2016年09月19日

『パリ、テキサス』ヴィム・ヴェンダースの見果てぬ夢・ネタバレ解説あらすじ

一人一人が持つ「パリ、テキサス」



個人的な評価:★★★★★5.0

テキサスの荒野に、実在する町パリ。
人はこの題名のように、荒れた荒野の小さな町にすら、夢の都の幻影を冠せずにはいられない。

この物語も同じ。
主人公の美しい夢「美しい妻と可愛い子供のいる家庭」それは主人公の嫉妬で崩壊してしまう。
しかし主人公は廃人となっても、自らの心の中に美しい幻影を持ち続け、その幻影ゆえに益々自らを追い込んでいく。

パリ、テキサスあらすじ
テキサスで、4年前に失踪した一人の男トラヴィス(ハリー・ディーン・スタントン)が行き倒れとなって、病院にかつぎこまれた。医者(ベルンハルト・ヴィッキ)は男の弟ウォルト(ディーン・ストックウェル)に連絡を取った。トラヴィスは記憶を喪失して、妻ジェーン(ナスターシャ・キンスキー)や、ウォルトと妻のアンヌ(オーロール・クレマン)が預かっている息子ハンター(ハンター・カーソン)を忘れていた。ロサンゼルスのウォルト家に着き、アンヌと7歳に成長したハンターと再会したトラヴィスは、そこで暮らすうちに徐々に記憶を取り戻す。トラヴィスは今は行方不明の妻ジェーンがヒューストンにいることを知りジェーンを探しに行く決心をする。それを聞いて、ハンターは自分も行きたいと言い、そのまま共にヒューストンに旅立った・・・・・・・・

(西ドイツ・フランス/1984年/147分/監督ヴィム・ヴェンダース/脚本サム・シェパード)

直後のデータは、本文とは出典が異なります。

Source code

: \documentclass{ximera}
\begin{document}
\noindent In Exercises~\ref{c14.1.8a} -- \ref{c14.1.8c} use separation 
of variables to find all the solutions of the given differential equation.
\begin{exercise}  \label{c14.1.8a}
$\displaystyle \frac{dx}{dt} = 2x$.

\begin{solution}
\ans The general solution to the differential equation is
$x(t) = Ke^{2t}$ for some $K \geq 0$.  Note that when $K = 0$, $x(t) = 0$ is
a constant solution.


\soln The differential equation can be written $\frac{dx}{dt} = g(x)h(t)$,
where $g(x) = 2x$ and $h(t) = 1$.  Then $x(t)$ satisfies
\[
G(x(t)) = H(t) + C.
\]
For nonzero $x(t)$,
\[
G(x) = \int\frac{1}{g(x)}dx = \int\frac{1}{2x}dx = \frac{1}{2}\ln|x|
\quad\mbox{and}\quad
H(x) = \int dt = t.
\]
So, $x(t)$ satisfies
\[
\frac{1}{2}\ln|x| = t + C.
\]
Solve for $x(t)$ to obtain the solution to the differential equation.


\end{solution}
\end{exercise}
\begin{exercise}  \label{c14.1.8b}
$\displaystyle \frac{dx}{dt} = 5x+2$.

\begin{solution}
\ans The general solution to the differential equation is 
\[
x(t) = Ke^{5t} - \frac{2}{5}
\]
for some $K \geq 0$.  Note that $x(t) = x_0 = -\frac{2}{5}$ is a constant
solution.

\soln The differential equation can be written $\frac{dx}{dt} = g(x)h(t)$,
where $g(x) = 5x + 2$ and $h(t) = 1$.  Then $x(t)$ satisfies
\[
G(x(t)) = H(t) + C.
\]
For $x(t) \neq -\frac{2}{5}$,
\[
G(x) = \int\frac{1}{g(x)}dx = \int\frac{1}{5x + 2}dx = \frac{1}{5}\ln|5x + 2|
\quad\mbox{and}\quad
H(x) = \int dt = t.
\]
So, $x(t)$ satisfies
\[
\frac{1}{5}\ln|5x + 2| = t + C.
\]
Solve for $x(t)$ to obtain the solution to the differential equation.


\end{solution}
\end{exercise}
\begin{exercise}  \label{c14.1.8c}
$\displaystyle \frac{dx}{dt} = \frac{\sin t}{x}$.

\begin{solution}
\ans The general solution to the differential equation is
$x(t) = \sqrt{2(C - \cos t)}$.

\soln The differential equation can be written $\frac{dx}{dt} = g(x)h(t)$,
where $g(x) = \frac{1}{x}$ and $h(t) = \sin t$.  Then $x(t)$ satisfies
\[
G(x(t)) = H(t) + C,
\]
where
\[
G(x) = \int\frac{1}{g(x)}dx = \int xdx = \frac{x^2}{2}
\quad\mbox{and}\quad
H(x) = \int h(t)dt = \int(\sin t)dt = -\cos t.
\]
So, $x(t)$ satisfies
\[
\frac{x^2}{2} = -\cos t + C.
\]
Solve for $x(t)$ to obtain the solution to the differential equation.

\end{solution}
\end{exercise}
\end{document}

この映画を見れば、人は夢を見なければ、生きていけない生き物なのだと思わざるを得ない。

そして繰り返し繰り返し見る夢、それは完璧な理想郷として構築されていく・・・・
現実を超えた美しき夢は、その過剰さゆえに我が身を傷つけることは知っているはずなのに・・・・

心の中の「都」はあまりにも完璧で美しすぎるがゆえに、現実の存在に投影された時、その虚像と実像のギャップがナイフとなって心にささる。

監督ヴィム・ヴェンダースも同じ経験をしたはずだ。wenders.jpg
ドイツの実績を自信に、ハリウッド映画界で成功を夢見てアメリカ上陸をしたが、この映画の前作「ハメット」は失敗だった。
たぶんハリウッドシステム(監督の権限の制限や、編集権を持てない等)を前に途方に暮れ、出来栄えに傷ついたに違いない。
彼は思ったのではないか。
憧れの存在(ハリウッド)が、そのまま現実でも答えてくれるとは限らないと…それゆえ、この映画「パリ、テキサス」は西ドイツ・フランス合作作品とし、アメリカから距離を置いた形で撮影されたのである。
しかしヴェンダースの凄いところは、自身の中の「ハリウッド映画=パリ、テキサス」をきっちり提示し、彼自身にとっても代表作となる最高の一本に仕上げている所である。
この映画がヴェンダース作品の中で飛び抜けて理解しやすいのは、たぶんハリウッド映画=アメリカ映画へのオマージュであるからだろうと、個人的には想像している。

そしてこの映画を通じて、切ない事だが・・・・・・過剰に、深く、完璧に、心の中に理想郷を成立させてしまえば、その像はもはや現実に我が物とする事は不可能であると語られているように思える。
それは、映画という理想世界を愛する者にも、決して人事ではないだろう。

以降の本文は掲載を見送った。